La reforma de las pensiones presentada este lunes por Fátima Báñez tiene una virtud. Posiblemente se trata de la primera vez que un Gobierno español admite la necesidad de introducir algún tipo de elemento que garantice, internamente, el equilibrio financiero del sistema. Y es cierto: si se aplican los dos factores de equilibrio incluidos en la propuesta del Ejecutivo, se evitará la quiebra de la Seguridad Social.
Eso sí, convendría también que el Ejecutivo explicase claramente a los españoles que esto se conseguirá a costa de reducir las prestaciones que cobrarán en un futuro. Es inevitable y probablemente la mayoría de los trabajadores actuales ya lo han asumido. Pero no estaría de más que la ministra aclarase que un pensionista del año 2040 que haya cotizado lo mismo que su padre cobrará bastante menos de lo que su progenitor gana en la actualidad.
El sistema está condenado. Esto no quiere decir que vayan a desaparecer las pensiones públicas. Probablemente nunca lo harán. Será muy difícil que los políticos acaben con un modelo que les entrega el control de la paga mensual de más de nueve millones de jubilados. Siempre habrá cotizaciones, y con ellas se pagarán las pensiones. La pregunta no es ésa, sino cuánto habrá que cotizar y a cambio de qué prestación.
Los defensores del actual modelo repiten que hace ya veinte años que se advierte de la quiebra de la Seguridad Social, sin que ésta se haya producido. No puede haber un argumento más falaz. Cada poco tiempo se recortan las promesas hechas a los trabajadores: se retrasa la edad de retiro, se complica el acceso a la jubilación anticipada, se exigen más años de cotización para cobrar el máximo o se amplía el período de cálculo de las pensiones. Es decir, quiebra parcialmente el sistema para evitar que el edificio se derrumbe por completo.
Por todo esto, tenemos que asumir que, con el número de trabajadores y el número de jubilados que habrá en 2040, no habrá margen para pagar unas pensiones que, como las actuales, supongan más del 80% del último sueldo cobrado. Es decir, que los actuales cotizantes deberíamos saber que, si queremos mantener nuestro poder adquisitivo cuando nos retiremos, tendremos que ahorrar. Y no estaría de más que los políticos lo reconociesen.

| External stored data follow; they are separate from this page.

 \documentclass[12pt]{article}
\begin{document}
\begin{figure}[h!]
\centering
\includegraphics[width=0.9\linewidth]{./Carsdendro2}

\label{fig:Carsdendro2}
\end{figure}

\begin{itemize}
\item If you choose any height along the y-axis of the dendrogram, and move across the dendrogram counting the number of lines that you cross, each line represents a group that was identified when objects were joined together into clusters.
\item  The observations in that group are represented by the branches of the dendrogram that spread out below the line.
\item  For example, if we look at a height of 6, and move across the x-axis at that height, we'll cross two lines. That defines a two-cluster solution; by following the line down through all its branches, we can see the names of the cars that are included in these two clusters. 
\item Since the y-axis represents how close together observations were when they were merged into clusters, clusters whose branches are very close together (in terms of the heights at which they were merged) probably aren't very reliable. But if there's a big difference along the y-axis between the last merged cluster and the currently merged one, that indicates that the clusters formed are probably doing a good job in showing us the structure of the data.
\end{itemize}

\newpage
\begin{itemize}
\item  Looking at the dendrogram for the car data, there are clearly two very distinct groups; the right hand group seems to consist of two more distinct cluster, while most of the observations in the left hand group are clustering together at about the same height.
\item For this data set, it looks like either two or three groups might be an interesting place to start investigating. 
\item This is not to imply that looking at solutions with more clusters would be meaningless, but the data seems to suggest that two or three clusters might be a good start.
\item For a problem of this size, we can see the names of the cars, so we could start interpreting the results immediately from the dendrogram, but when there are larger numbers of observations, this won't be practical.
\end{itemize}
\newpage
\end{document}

Es evidente que la transición desde un modelo como éste de reparto a uno de capitalización no será fácil. Alguien tiene que pagar las pensiones de los actuales jubilados, y si las cotizaciones presentes se dedican a llenar los fondos de ahorro individuales, habrá que sacar el dinero de algún otro sitio. Incluso se puede llegar a entender, aunque no se comparta, que ningún gobierno quiera meterse en este fregado. Pero lo que no tiene perdón es que ni siquiera se intenten otras alternativas.

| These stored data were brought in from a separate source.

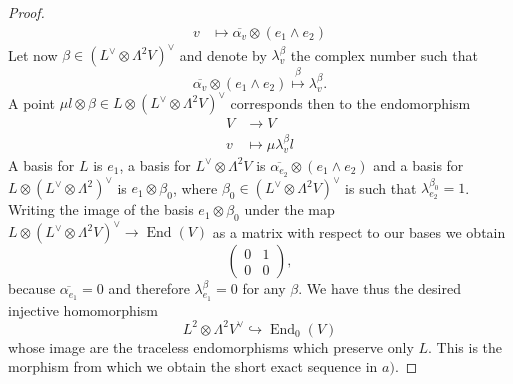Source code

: \documentclass[A4paper, 12pt, british, reqno]{amsart}
\DeclareMathOperator{\End}{End}
\newcommand{\ot}{\otimes}
\newcommand{\dual}{^{\vee}}
\newcommand{\1}{\mathbbm{1}}
\begin{document}
\begin{lm}
\begin{proof}
\begin{align*}
	    v &\longmapsto \overline{\alpha_{v}}\ot (e_{1}\wedge e_{2})
	\end{align*}
	Let now $\beta\in (L\dual \ot \Lambda^{2}V)\dual$ and denote by $\lambda_{v}^{\beta}$ the complex number such that
	\[ \overline{\alpha_{v}}\ot (e_{1}\wedge e_{2})\overset{\beta}{\longmapsto} \lambda_{v}^{\beta}. \]
	A point $\mu l\ot \beta\in L\ot (L\dual\ot \Lambda^{2}V)\dual$ corresponds then to the endomorphism
	\begin{align*}
	    V &\longrightarrow V \\
	    v &\longmapsto \mu \lambda_{v}^{\beta}l
	\end{align*}
	A basis for $L$ is $e_{1}$, a basis for $L\dual \ot \Lambda^{2}V$ is $\overline{\alpha_{e_{2}}}\ot (e_{1}\wedge e_{2})$ and a basis for $L\ot (L\dual\ot \Lambda^{2})\dual$ is $e_{1}\ot \beta_{0}$, where $\beta_{0}\in (L\dual \ot \Lambda^{2}V)\dual$ is such that $\lambda_{e_{2}}^{\beta_{0}}=1$.
	Writing the image of the basis $e_{1}\ot \beta_{0}$ under the map $L\ot (L\dual\ot \Lambda^{2}V)\dual\to \End(V)$ as a matrix with respect to our bases we obtain
	\[
	    \begin{pmatrix}
		0 & 1 \\
		0 & 0
	    \end{pmatrix},
	\]
	because $\overline{\alpha_{e_{1}}}=0$ and therefore $\lambda_{e_{1}}^{\beta}=0$ for any $\beta$.
	We have thus the desired injective homomorphism
	\[ L^{2}\ot \Lambda^{2}V\dual\hookrightarrow \End_{0}(V) \]
	whose image are the traceless endomorphisms which preserve only $L$.
	This is the morphism from which we obtain the short exact sequence in $a)$.


\end{proof}
\end{lm}
\end{document}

Suecia estaba hace veinte años en una situación similar a la española. Y allí sus políticos sí tuvieron la valentía de comenzar una reforma de verdad, de las que cambian los fundamentos del modelo. La mezcla de un sistema de cuentas nocionales con una pequeña parte de capitalización ha obrado un pequeño milagro. Las pensiones están más aseguradas; los nuevos jubilados tienen más control sobre su prestación y toman decisiones que influirán en su futuro al margen de sus políticos; y ha aumentado el ahorro privado, con benéficas consecuencias sobre todo la economía del país nórdico.
Nada hace indicar que nadie en España se esté planteando nada parecido. Dentro de 20 o 30 años, llegarán las consecuencias. Y golpearán especialmente a los pensionistas de menos poder adquisitivo, los que menos cultura financiera tienen, y menos capacidad de ahorro a lo largo de su vida laboral. ¿Dónde estarán entonces nuestros políticos y todos esos demagogos que gritan en las tertulias lo mucho que les importan las pensiones públicas?